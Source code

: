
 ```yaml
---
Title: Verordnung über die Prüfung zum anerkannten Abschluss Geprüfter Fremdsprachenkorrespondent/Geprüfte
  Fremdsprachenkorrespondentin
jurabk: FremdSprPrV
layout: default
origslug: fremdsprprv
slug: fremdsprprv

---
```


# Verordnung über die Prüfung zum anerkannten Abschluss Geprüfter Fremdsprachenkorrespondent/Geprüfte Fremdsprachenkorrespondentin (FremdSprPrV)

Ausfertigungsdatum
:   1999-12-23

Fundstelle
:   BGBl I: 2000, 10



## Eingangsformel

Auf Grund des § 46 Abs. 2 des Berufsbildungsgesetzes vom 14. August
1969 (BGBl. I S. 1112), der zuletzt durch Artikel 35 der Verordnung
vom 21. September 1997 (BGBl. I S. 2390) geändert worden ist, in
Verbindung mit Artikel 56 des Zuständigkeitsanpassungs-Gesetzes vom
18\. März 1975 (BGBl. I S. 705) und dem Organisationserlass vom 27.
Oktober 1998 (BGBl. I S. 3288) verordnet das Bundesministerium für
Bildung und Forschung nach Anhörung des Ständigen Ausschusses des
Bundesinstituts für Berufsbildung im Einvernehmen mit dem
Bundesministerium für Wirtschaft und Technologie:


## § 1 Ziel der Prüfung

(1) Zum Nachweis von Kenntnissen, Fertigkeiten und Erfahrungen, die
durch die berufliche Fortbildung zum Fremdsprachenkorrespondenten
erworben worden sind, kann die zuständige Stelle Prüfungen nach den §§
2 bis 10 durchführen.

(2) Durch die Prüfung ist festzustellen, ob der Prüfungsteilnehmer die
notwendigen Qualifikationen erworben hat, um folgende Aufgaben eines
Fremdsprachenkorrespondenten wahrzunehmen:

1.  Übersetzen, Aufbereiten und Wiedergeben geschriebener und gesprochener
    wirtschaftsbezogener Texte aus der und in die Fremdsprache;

☆ ☆ ☆

Task to carry out: Each line from the one with "## § 1 Ziel der Prüfung" through the last line of the material is to be retyped exactly, and no other line is.

Exercise solution:
## § 1 Ziel der Prüfung

(1) Zum Nachweis von Kenntnissen, Fertigkeiten und Erfahrungen, die
durch die berufliche Fortbildung zum Fremdsprachenkorrespondenten
erworben worden sind, kann die zuständige Stelle Prüfungen nach den §§
2 bis 10 durchführen.

(2) Durch die Prüfung ist festzustellen, ob der Prüfungsteilnehmer die
notwendigen Qualifikationen erworben hat, um folgende Aufgaben eines
Fremdsprachenkorrespondenten wahrzunehmen:

1.  Übersetzen, Aufbereiten und Wiedergeben geschriebener und gesprochener
    wirtschaftsbezogener Texte aus der und in die Fremdsprache;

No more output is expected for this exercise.